1. Derecho número 1 y 2 de la Carta.

2. Derecho número 36.

3. Aprobado por Acuerdo de Consejo de Ministros de 21 de octubre de 2000 (BOE núm. 261 de 1-nov-2005).

4. Pág. 35732 del BOE. El subrayado es nuestro.

5. Tomás y valiente, Francisco. A orillas del Estado. Madrid. Ed. Taurus. 1996. Págs. 112-113.

6. Artículo 301 de la Ley de Enjuiciamiento Criminal.

“Las diligencias del sumario serán secretas hasta que se abra el juicio oral, con las excepciones determinadas en la presente Ley. El Abogado o Procurador de cualquiera de las partes que revelare indebidamente el secreto del sumario, será corregido con multa de 250 a 2.500 pesetas.”

7. En este sentido Vid. Esteve Pardo, José. Autorregulación. Génesis y Efectos. Aranzadi. Navarra. 2002.

8. En palabras de Sánchez Stewart, Nielson. “Qué puede un abogado contar a un periodista (y qué no puede…)”. En: Abogados. Revista del CGAE. Nº 63. Nov. 2010. pág. 38.

9. Vid. “La presunción de inocencia y el poder de los medios de comunicación, a debate” En: Abogados. Revista del CGAE. Nº 47. Dic. 2007. pág. 13.

10. Ibid. Palabras atribuidas a Ángel Expósito, director de Europa Press.

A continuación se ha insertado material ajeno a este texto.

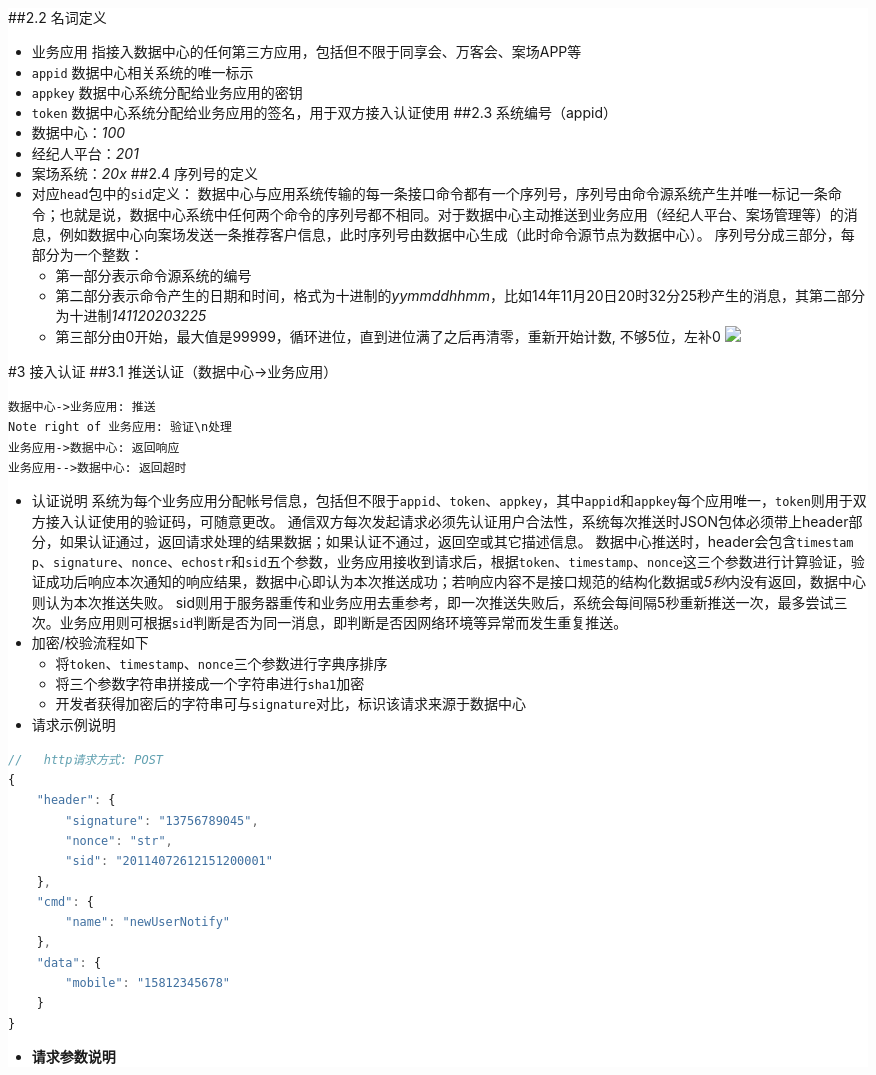 ##2.2 名词定义
- 业务应用
	指接入数据中心的任何第三方应用，包括但不限于同享会、万客会、案场APP等
- `appid`
数据中心相关系统的唯一标示
- `appkey`
	数据中心系统分配给业务应用的密钥
- `token`
	数据中心系统分配给业务应用的签名，用于双方接入认证使用
##2.3 系统编号（appid）
- 数据中心：*100*
- 经纪人平台：*201*
- 案场系统：*20x*
##2.4 序列号的定义
- 对应`head`包中的`sid`定义：
数据中心与应用系统传输的每一条接口命令都有一个序列号，序列号由命令源系统产生并唯一标记一条命令；也就是说，数据中心系统中任何两个命令的序列号都不相同。对于数据中心主动推送到业务应用（经纪人平台、案场管理等）的消息，例如数据中心向案场发送一条推荐客户信息，此时序列号由数据中心生成（此时命令源节点为数据中心）。
序列号分成三部分，每部分为一个整数：
    + 第一部分表示命令源系统的编号
    + 第二部分表示命令产生的日期和时间，格式为十进制的*yymmddhhmm*，比如14年11月20日20时32分25秒产生的消息，其第二部分为十进制*141120203225*
    + 第三部分由0开始，最大值是99999，循环进位，直到进位满了之后再清零，重新开始计数, 不够5位，左补0
![](images/msgid.png)

#3 接入认证
##3.1 推送认证（数据中心->业务应用）

```seq
数据中心->业务应用: 推送 
Note right of 业务应用: 验证\n处理 
业务应用->数据中心: 返回响应
业务应用-->数据中心: 返回超时
```
- 认证说明
系统为每个业务应用分配帐号信息，包括但不限于`appid`、`token`、`appkey`，其中`appid`和`appkey`每个应用唯一，`token`则用于双方接入认证使用的验证码，可随意更改。
	通信双方每次发起请求必须先认证用户合法性，系统每次推送时JSON包体必须带上header部分，如果认证通过，返回请求处理的结果数据；如果认证不通过，返回空或其它描述信息。
	数据中心推送时，header会包含`timestamp`、`signature`、`nonce`、`echostr`和`sid`五个参数，业务应用接收到请求后，根据`token`、`timestamp`、`nonce`这三个参数进行计算验证，验证成功后响应本次通知的响应结果，数据中心即认为本次推送成功；若响应内容不是接口规范的结构化数据或*5秒*内没有返回，数据中心则认为本次推送失败。
	sid则用于服务器重传和业务应用去重参考，即一次推送失败后，系统会每间隔5秒重新推送一次，最多尝试三次。业务应用则可根据`sid`判断是否为同一消息，即判断是否因网络环境等异常而发生重复推送。
- 加密/校验流程如下
    + 将`token`、`timestamp`、`nonce`三个参数进行字典序排序
    + 将三个参数字符串拼接成一个字符串进行`sha1`加密
    + 开发者获得加密后的字符串可与`signature`对比，标识该请求来源于数据中心
- 请求示例说明
``` javascript
//   http请求方式: POST
{
    "header": {
        "signature": "13756789045",
        "nonce": "str",
        "sid": "20114072612151200001"
    },
    "cmd": {
        "name": "newUserNotify"
    },
    "data": {
        "mobile": "15812345678"
    }
}
``` 
+ **请求参数说明**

11. Ibid. Declaración del ex presidente del Consejo de la Abogacía Europea y antiguo decano del Colegio de Abogados de París, Bernard Vatier.

12. Ibid. Declaraciones del presidente de la Comisión de Relaciones Internacionales del Consiglio Nazionale Forense italiano, Aldo Bulgarelli.

13. Sánchez Stewart, Nielson. Op. Cit. Pág. 39.

14. Kant, Immanuel, Sobre la paz perpetua. Tecnos. Madrid 2008. Pág. 61.

15. Este Código deontológico fue aprobado unanimidad el 1 de julio de 1993, mediante Resolución La Asamblea Parlamentaria del Consejo de Europa. Este contenido se encuentra inserto en el Principio 15.

16. Ibid. Principio 22.

17. “Victimización Policial: Prolegómenos a un estudio crítico pionero en su género” Mikunda-Franco, E.; en: Manual de victimización policial de Rodriguez Carrillo, L. Edit. CEP, Madrid 2004. Pág,s 11-15.